▸ WHAT YOU HAVE TO DO
What you return must match the records below exactly, down to each character.
━━━━━━━━
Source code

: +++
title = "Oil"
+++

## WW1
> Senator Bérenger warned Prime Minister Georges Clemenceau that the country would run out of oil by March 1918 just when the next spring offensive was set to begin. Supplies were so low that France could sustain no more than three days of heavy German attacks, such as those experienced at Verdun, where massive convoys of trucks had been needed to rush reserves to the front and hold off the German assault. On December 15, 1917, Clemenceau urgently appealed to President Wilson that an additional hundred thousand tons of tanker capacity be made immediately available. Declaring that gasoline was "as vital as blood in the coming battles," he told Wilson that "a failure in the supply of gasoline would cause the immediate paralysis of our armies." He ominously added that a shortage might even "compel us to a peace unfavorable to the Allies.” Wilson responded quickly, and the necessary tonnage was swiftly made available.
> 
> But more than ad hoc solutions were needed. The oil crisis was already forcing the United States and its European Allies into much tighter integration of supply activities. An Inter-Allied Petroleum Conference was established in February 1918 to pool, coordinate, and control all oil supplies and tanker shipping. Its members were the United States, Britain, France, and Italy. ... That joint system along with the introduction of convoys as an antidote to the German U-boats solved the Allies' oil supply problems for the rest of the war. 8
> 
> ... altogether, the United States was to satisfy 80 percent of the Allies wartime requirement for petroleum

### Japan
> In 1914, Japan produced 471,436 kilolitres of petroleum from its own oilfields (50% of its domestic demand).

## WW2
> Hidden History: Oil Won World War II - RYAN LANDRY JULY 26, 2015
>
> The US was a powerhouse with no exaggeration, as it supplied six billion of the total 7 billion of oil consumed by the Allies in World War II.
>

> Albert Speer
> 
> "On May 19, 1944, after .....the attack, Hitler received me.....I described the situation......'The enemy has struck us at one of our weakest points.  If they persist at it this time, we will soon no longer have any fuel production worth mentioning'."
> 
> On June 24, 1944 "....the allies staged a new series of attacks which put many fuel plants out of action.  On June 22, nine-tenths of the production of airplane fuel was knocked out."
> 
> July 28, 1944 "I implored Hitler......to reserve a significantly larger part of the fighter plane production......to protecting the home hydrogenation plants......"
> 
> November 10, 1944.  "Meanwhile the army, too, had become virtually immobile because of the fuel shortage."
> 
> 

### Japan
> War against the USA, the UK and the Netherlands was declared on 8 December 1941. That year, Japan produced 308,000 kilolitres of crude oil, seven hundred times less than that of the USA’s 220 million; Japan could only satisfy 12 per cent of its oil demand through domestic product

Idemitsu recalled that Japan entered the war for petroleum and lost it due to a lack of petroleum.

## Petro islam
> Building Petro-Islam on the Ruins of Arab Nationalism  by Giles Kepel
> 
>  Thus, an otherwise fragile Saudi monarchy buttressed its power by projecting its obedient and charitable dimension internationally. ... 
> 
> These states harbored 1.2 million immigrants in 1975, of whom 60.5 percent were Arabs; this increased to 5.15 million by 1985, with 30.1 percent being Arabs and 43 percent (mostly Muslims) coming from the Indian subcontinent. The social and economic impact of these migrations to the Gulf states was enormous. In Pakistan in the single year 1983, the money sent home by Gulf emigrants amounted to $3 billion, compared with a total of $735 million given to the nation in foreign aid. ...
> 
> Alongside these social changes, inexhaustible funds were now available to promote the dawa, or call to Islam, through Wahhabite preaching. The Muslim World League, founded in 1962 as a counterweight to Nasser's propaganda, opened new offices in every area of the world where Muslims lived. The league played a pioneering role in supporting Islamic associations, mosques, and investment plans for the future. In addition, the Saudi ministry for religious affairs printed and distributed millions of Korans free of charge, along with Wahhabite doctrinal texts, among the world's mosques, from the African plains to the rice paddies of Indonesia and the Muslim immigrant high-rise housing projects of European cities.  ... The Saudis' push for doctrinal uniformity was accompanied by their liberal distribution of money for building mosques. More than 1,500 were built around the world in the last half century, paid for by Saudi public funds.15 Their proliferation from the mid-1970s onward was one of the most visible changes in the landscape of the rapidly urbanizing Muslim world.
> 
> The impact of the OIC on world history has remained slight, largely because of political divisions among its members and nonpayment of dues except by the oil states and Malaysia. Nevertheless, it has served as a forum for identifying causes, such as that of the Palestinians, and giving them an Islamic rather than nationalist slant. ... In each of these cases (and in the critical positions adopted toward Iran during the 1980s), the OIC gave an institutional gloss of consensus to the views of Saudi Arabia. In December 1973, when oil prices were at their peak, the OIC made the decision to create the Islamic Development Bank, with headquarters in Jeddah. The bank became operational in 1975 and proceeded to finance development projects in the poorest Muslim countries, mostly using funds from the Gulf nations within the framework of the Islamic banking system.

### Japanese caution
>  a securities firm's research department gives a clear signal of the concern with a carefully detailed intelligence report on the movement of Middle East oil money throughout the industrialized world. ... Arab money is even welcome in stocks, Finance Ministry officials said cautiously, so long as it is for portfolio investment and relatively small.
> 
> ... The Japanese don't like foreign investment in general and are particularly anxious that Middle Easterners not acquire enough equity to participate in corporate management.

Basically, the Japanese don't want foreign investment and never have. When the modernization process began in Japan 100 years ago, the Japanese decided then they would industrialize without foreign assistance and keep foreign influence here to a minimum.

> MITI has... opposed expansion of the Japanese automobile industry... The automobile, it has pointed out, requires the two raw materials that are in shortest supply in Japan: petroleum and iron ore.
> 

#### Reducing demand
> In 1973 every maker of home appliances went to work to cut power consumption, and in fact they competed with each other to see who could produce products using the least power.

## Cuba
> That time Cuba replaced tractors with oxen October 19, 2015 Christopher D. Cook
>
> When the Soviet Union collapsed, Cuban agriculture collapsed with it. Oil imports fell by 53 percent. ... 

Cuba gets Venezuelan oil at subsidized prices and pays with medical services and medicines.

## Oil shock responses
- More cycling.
━━━━━━━━
▸ SOLUTION TO THIS EXERCISE
Source code

: +++
title = "Oil"
+++

## WW1
> Senator Bérenger warned Prime Minister Georges Clemenceau that the country would run out of oil by March 1918 just when the next spring offensive was set to begin. Supplies were so low that France could sustain no more than three days of heavy German attacks, such as those experienced at Verdun, where massive convoys of trucks had been needed to rush reserves to the front and hold off the German assault. On December 15, 1917, Clemenceau urgently appealed to President Wilson that an additional hundred thousand tons of tanker capacity be made immediately available. Declaring that gasoline was "as vital as blood in the coming battles," he told Wilson that "a failure in the supply of gasoline would cause the immediate paralysis of our armies." He ominously added that a shortage might even "compel us to a peace unfavorable to the Allies.” Wilson responded quickly, and the necessary tonnage was swiftly made available.
> 
> But more than ad hoc solutions were needed. The oil crisis was already forcing the United States and its European Allies into much tighter integration of supply activities. An Inter-Allied Petroleum Conference was established in February 1918 to pool, coordinate, and control all oil supplies and tanker shipping. Its members were the United States, Britain, France, and Italy. ... That joint system along with the introduction of convoys as an antidote to the German U-boats solved the Allies' oil supply problems for the rest of the war. 8
> 
> ... altogether, the United States was to satisfy 80 percent of the Allies wartime requirement for petroleum

### Japan
> In 1914, Japan produced 471,436 kilolitres of petroleum from its own oilfields (50% of its domestic demand).

## WW2
> Hidden History: Oil Won World War II - RYAN LANDRY JULY 26, 2015
>
> The US was a powerhouse with no exaggeration, as it supplied six billion of the total 7 billion of oil consumed by the Allies in World War II.
>

> Albert Speer
> 
> "On May 19, 1944, after .....the attack, Hitler received me.....I described the situation......'The enemy has struck us at one of our weakest points.  If they persist at it this time, we will soon no longer have any fuel production worth mentioning'."
> 
> On June 24, 1944 "....the allies staged a new series of attacks which put many fuel plants out of action.  On June 22, nine-tenths of the production of airplane fuel was knocked out."
> 
> July 28, 1944 "I implored Hitler......to reserve a significantly larger part of the fighter plane production......to protecting the home hydrogenation plants......"
> 
> November 10, 1944.  "Meanwhile the army, too, had become virtually immobile because of the fuel shortage."
> 
> 

### Japan
> War against the USA, the UK and the Netherlands was declared on 8 December 1941. That year, Japan produced 308,000 kilolitres of crude oil, seven hundred times less than that of the USA’s 220 million; Japan could only satisfy 12 per cent of its oil demand through domestic product

Idemitsu recalled that Japan entered the war for petroleum and lost it due to a lack of petroleum.

## Petro islam
> Building Petro-Islam on the Ruins of Arab Nationalism  by Giles Kepel
> 
>  Thus, an otherwise fragile Saudi monarchy buttressed its power by projecting its obedient and charitable dimension internationally. ... 
> 
> These states harbored 1.2 million immigrants in 1975, of whom 60.5 percent were Arabs; this increased to 5.15 million by 1985, with 30.1 percent being Arabs and 43 percent (mostly Muslims) coming from the Indian subcontinent. The social and economic impact of these migrations to the Gulf states was enormous. In Pakistan in the single year 1983, the money sent home by Gulf emigrants amounted to $3 billion, compared with a total of $735 million given to the nation in foreign aid. ...
> 
> Alongside these social changes, inexhaustible funds were now available to promote the dawa, or call to Islam, through Wahhabite preaching. The Muslim World League, founded in 1962 as a counterweight to Nasser's propaganda, opened new offices in every area of the world where Muslims lived. The league played a pioneering role in supporting Islamic associations, mosques, and investment plans for the future. In addition, the Saudi ministry for religious affairs printed and distributed millions of Korans free of charge, along with Wahhabite doctrinal texts, among the world's mosques, from the African plains to the rice paddies of Indonesia and the Muslim immigrant high-rise housing projects of European cities.  ... The Saudis' push for doctrinal uniformity was accompanied by their liberal distribution of money for building mosques. More than 1,500 were built around the world in the last half century, paid for by Saudi public funds.15 Their proliferation from the mid-1970s onward was one of the most visible changes in the landscape of the rapidly urbanizing Muslim world.
> 
> The impact of the OIC on world history has remained slight, largely because of political divisions among its members and nonpayment of dues except by the oil states and Malaysia. Nevertheless, it has served as a forum for identifying causes, such as that of the Palestinians, and giving them an Islamic rather than nationalist slant. ... In each of these cases (and in the critical positions adopted toward Iran during the 1980s), the OIC gave an institutional gloss of consensus to the views of Saudi Arabia. In December 1973, when oil prices were at their peak, the OIC made the decision to create the Islamic Development Bank, with headquarters in Jeddah. The bank became operational in 1975 and proceeded to finance development projects in the poorest Muslim countries, mostly using funds from the Gulf nations within the framework of the Islamic banking system.

### Japanese caution
>  a securities firm's research department gives a clear signal of the concern with a carefully detailed intelligence report on the movement of Middle East oil money throughout the industrialized world. ... Arab money is even welcome in stocks, Finance Ministry officials said cautiously, so long as it is for portfolio investment and relatively small.
> 
> ... The Japanese don't like foreign investment in general and are particularly anxious that Middle Easterners not acquire enough equity to participate in corporate management.

Basically, the Japanese don't want foreign investment and never have. When the modernization process began in Japan 100 years ago, the Japanese decided then they would industrialize without foreign assistance and keep foreign influence here to a minimum.

> MITI has... opposed expansion of the Japanese automobile industry... The automobile, it has pointed out, requires the two raw materials that are in shortest supply in Japan: petroleum and iron ore.
> 

#### Reducing demand
> In 1973 every maker of home appliances went to work to cut power consumption, and in fact they competed with each other to see who could produce products using the least power.

## Cuba
> That time Cuba replaced tractors with oxen October 19, 2015 Christopher D. Cook
>
> When the Soviet Union collapsed, Cuban agriculture collapsed with it. Oil imports fell by 53 percent. ... 

Cuba gets Venezuelan oil at subsidized prices and pays with medical services and medicines.

## Oil shock responses
- More cycling.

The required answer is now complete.